Letterfrack was mismanaged by the Congregation of Christian Brothers. In respect of those committed for criminal acts it should be remembered that these unfortunates were very young and their ‘offences’ petty in the extreme. It is a sobering thought that within our lifetime conditions at this school find their equal only in 18th Century English judicial barbarism.
The nearby Fields of Athenry are poignant enough for most people’s stomachs. For many of the unfortunate boys who endured St Joseph’s, transportation might well have been a blessing.
The ‘school’s’ notoriety was founded upon the abuse and extreme physical and mental punishments inflicted upon defenceless children by a largely psychotic mob of cassocked ecclesiastical wardens. No fewer than 147 children died whilst under their tender mercies.
“Many of these brothers should be presumed to be practitioners of the dark arts. Only the devil could have been inspired to inflict such miseries on defenceless waifs; only darkness have conspired a whole community to turn aside from the wailing of hundreds of children through those dark decades of its existence. Some of the dreadful scenes are reminiscent of the scenes depicted in medieval tapestries in which the excesses of hell are defined.”

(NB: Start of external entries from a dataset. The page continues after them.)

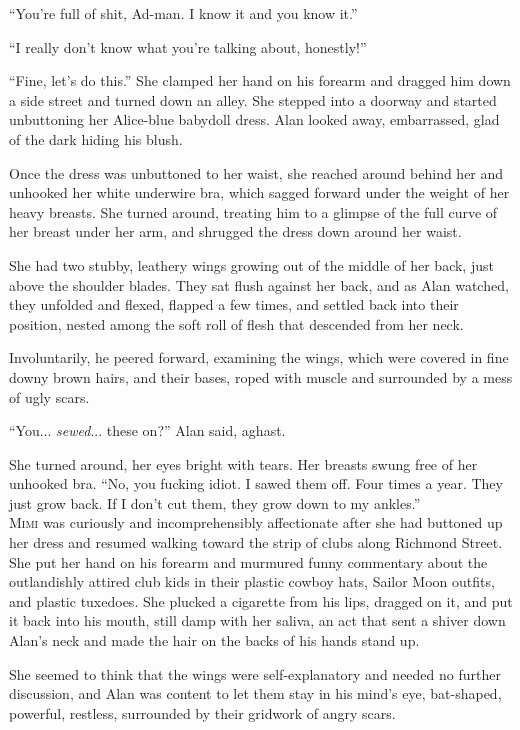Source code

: ``You're full of shit, Ad-man.  I know it and you know it.''

``I really don't know what you're talking about, honestly!''

``Fine, let's do this.'' She clamped her hand on his forearm and
dragged him down a side street and turned down an alley.  She stepped
into a doorway and started unbuttoning her Alice-blue babydoll dress. 
Alan looked away, embarrassed, glad of the dark hiding his blush.

Once the dress was unbuttoned to her waist, she reached around behind
her and unhooked her white underwire bra, which sagged forward under
the weight of her heavy breasts.  She turned around, treating him to a
glimpse of the full curve of her breast under her arm, and shrugged
the dress down around her waist.

She had two stubby, leathery wings growing out of the middle of her
back, just above the shoulder blades.  They sat flush against her
back, and as Alan watched, they unfolded and flexed, flapped a few
times, and settled back into their position, nested among the soft
roll of flesh that descended from her neck.

Involuntarily, he peered forward, examining the wings, which were
covered in fine downy brown hairs, and their bases, roped with muscle
and surrounded by a mess of ugly scars.

``You...  \textit{sewed}...  these on?'' Alan said, aghast.

She turned around, her eyes bright with tears.  Her breasts swung free
of her unhooked bra.  ``No, you fucking idiot.  I sawed them off. 
Four times a year.  They just grow back.  If I don't cut them, they
grow down to my ankles.''
\\
\lettrine[lines=3, lhang=.5, nindent=0pt, findent=2pt]{M}{imi} was curiously and incomprehensibly affectionate after she had
buttoned up her dress and resumed walking toward the strip of clubs
along Richmond Street.  She put her hand on his forearm and murmured
funny commentary about the outlandishly attired club kids in their
plastic cowboy hats, Sailor Moon outfits, and plastic tuxedoes.  She
plucked a cigarette from his lips, dragged on it, and put it back into
his mouth, still damp with her saliva, an act that sent a shiver down
Alan's neck and made the hair on the backs of his hands stand up.

She seemed to think that the wings were self-explanatory and needed no
further discussion, and Alan was content to let them stay in his
mind's eye, bat-shaped, powerful, restless, surrounded by their
gridwork of angry scars.


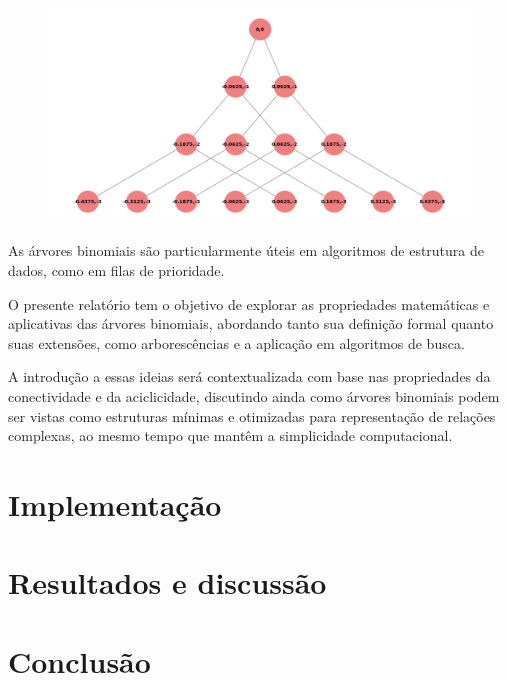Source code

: \documentclass[12pt, a4paper]{scrreprt}
\begin{document}
\begin{figure}[h]
    \centering
    \includegraphics[width=.65\textwidth]{src/arvore_binomial_ordem_3.png}
    \label{fig:exemplo de árvore binomial}
\end{figure}

As árvores binomiais são particularmente úteis em algoritmos de estrutura de dados, como em filas de prioridade.

O presente relatório tem o objetivo de explorar as propriedades matemáticas e aplicativas das árvores binomiais, abordando tanto sua definição formal quanto suas extensões, como arborescências e a aplicação em algoritmos de busca.

A introdução a essas ideias será contextualizada com base nas propriedades da conectividade e da aciclicidade, discutindo ainda como árvores binomiais podem ser vistas como estruturas mínimas e otimizadas para representação de relações complexas, ao mesmo tempo que mantêm a simplicidade computacional.

\chapter{Implementação}

\chapter{Resultados e discussão}

\chapter{Conclusão}


\printbibliography %
\end{document}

This is the testimony of Mickey Finn, himself an inmate from the age of twelve to sixteen. It is also an authentication, a memorial and recognition for each of the adolescent victims of those men of the cloth and their collaborationists. His account of life in this dreadful institution will give many pauses for thought as to the iniquities of man. It immortalises the cold hearted ethos of the judiciary.
“Readers will also be inspired by the selfless acts, rebelliousness and inborn stoicism of young boys in the face of extreme hostility.”